I got the recipe for these easy and delicious muffins from my friend Jan Wanetick. The notable thing about the recipe — besides the ease of making it and the great taste of the muffins — is that it’s vegan! The flaxseed takes the place of egg in binding the other ingredients and adds a little extra nuttiness. If you don’t care about being vegan, you can use dairy butter and milk, as I did. White flour works fine too, if you don’t have whole wheat. And I bet you can sub pumpkin or sunflower seeds for the nuts, if you need to take them into a “nut-free” environment.

You can buy flaxseed meal in many supermarkets. I got mine at Trader Joe.

By the way, I discovered a great new trick for chopping nuts! I had always used a nut chopper.
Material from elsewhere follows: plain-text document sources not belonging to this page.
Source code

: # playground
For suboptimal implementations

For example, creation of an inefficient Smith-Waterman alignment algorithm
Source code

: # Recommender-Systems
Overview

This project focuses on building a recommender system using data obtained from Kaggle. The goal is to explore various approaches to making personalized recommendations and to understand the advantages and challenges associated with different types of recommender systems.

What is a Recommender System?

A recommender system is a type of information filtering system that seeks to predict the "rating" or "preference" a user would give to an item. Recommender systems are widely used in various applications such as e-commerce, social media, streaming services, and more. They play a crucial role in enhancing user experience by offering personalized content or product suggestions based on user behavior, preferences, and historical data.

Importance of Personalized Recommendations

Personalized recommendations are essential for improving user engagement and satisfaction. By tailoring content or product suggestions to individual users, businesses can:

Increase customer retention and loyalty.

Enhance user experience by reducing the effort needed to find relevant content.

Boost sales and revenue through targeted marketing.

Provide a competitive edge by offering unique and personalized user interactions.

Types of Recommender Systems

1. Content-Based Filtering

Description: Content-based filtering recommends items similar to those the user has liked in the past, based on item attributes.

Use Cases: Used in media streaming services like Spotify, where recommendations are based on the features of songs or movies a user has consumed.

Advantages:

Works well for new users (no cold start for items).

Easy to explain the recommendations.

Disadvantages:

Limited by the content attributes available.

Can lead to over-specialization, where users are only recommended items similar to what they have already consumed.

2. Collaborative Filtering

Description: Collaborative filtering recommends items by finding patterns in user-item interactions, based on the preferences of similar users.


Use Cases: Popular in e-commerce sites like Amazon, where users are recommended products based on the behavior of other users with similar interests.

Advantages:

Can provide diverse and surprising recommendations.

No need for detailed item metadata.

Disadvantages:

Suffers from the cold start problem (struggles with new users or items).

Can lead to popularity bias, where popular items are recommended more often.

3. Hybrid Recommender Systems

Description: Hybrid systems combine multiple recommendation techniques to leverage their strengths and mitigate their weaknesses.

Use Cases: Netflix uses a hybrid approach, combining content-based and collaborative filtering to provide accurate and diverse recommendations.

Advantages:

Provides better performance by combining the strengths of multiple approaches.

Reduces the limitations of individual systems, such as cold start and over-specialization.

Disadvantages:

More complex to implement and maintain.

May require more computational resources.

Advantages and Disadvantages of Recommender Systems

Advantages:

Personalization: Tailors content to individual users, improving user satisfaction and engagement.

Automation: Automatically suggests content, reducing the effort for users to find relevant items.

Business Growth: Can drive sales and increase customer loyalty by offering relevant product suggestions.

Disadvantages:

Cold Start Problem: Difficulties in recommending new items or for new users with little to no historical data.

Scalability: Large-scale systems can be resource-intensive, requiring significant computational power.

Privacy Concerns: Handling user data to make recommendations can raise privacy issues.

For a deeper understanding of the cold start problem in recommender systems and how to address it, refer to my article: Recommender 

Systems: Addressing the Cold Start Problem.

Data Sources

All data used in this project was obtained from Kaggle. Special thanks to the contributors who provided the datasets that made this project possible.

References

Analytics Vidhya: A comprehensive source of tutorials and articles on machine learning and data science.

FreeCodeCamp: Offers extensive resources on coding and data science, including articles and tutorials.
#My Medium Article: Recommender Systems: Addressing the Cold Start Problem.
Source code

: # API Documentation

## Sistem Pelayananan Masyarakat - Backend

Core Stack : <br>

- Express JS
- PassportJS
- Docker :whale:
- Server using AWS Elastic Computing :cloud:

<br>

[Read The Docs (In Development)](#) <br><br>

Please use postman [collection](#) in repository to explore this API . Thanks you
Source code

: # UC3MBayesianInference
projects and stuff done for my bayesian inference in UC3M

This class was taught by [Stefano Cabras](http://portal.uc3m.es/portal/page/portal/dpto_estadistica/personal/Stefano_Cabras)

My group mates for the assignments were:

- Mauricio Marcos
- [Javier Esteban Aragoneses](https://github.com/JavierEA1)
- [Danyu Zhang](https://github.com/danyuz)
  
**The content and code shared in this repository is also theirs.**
In fact I have two, one with a rotary blade that you operate with a crank handle, and another with a blade on a plunger that you pump up and down. They’re both a pain to clean up. At Chautauqua over the summer, we didn’t have a nut chopper, so I put the measured amount of nuts in a sandwich bag and rolled over them with a glass jar; doesn’t matter if the jar is empty or full. After just a few passes, the nuts were nicely chopped and there was nothing to clean up!

Ingredients:

1½ cup whole wheat pastry flour
½ cup flaxseed meal
1 tsp. baking powder
1 tsp. baking soda
½ tsp. salt
¼ cup soy butter
1 cup sugar
2 medium ripe bananas, mashed
¾ cup soy or almond milk
1 cup chopped walnuts
1 tsp. vanilla extract

Directions:

Preheat oven to 350 degrees.

Combine all ingredients in a mixing bowl and mix well.

Grease muffin tins or use cupcake papers. Fill each muffin cup two-thirds full.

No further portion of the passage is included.